Algebraic answer set programming

Non-monotonic reasoning is an essential part of human intelligence prominently formalized in artificial intelligence research via answer set programming. Describing complex objects as the composition of elementary ones is a common strategy in computer science and science in general. This paper contributes to the foundations of answer set programming and artificial intelligence by introducing and studying the sequential composition of answer set programs. Specifically, we show that the notion of composition gives rise to a family of finite monoids and seminearrings, baptized {\em ASP monoids} and {\em ASP seminearrings} in this paper. Particularly, we show that the combination of composition and union yields the structure of a finite idempotent seminearring.

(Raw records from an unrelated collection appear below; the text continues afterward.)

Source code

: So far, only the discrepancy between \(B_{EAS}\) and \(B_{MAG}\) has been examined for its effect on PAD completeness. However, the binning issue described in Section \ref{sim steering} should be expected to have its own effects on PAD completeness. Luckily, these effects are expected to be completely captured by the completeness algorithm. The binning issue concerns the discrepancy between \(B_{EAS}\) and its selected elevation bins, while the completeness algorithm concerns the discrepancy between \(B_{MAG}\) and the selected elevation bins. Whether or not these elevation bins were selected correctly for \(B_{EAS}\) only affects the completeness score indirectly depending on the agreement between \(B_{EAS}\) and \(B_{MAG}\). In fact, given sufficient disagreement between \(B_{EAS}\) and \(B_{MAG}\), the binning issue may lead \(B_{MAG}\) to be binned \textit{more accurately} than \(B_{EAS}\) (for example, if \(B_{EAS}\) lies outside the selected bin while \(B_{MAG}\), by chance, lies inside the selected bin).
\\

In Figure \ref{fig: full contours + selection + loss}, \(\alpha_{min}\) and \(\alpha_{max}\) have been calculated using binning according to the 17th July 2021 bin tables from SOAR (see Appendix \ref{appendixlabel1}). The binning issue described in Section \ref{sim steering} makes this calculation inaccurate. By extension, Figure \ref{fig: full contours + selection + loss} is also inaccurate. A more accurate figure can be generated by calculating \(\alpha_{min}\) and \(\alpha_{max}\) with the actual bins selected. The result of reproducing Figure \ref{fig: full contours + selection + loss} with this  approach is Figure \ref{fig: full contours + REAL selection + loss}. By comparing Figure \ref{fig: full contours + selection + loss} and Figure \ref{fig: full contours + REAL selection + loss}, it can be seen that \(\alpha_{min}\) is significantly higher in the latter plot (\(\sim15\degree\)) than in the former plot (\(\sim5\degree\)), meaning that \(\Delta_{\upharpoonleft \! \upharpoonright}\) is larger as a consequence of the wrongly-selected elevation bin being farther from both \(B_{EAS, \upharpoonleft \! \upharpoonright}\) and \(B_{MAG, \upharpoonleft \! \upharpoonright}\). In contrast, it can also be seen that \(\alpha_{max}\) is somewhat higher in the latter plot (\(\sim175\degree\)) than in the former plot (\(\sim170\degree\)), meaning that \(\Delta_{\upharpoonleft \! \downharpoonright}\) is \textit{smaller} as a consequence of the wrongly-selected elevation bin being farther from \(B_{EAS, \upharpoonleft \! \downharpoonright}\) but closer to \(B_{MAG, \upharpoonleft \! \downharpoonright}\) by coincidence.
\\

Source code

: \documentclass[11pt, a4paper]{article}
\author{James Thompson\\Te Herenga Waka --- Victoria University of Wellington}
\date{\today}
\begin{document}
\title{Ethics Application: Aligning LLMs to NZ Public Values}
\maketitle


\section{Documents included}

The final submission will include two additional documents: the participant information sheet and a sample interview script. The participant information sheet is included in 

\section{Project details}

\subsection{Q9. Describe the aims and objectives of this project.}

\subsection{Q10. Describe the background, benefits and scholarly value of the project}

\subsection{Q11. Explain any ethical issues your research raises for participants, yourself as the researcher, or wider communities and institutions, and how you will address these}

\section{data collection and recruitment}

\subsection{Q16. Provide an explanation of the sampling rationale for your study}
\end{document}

We also show that the restricted class of proper Krom-Horn programs, which only contain rules with exactly one body atom, yields a finite idempotent semiring. On the semantic side, we show that the van Emden-Kowalski immediate consequence operator of a program can be represented via composition, which allows us to compute the least model semantics of Horn programs without any explicit reference to operators. As a result, we characterize answer sets algebraically, which bridges the conceptual gap between the syntax and semantics of an answer set program in a mathematically satisfactory way, and which provides an algebraic characterization of strong and uniform equivalence. Moreover, it gives rise to an algebraic meta-calculus for answer set programs. In a broader sense, this paper is a further step towards an algebra of rule-based logical theories and in the future we plan to adapt and generalize the methods of this paper to wider classes of formalisms, most importantly to first-order and disjunctive answer set programs and extensions thereof.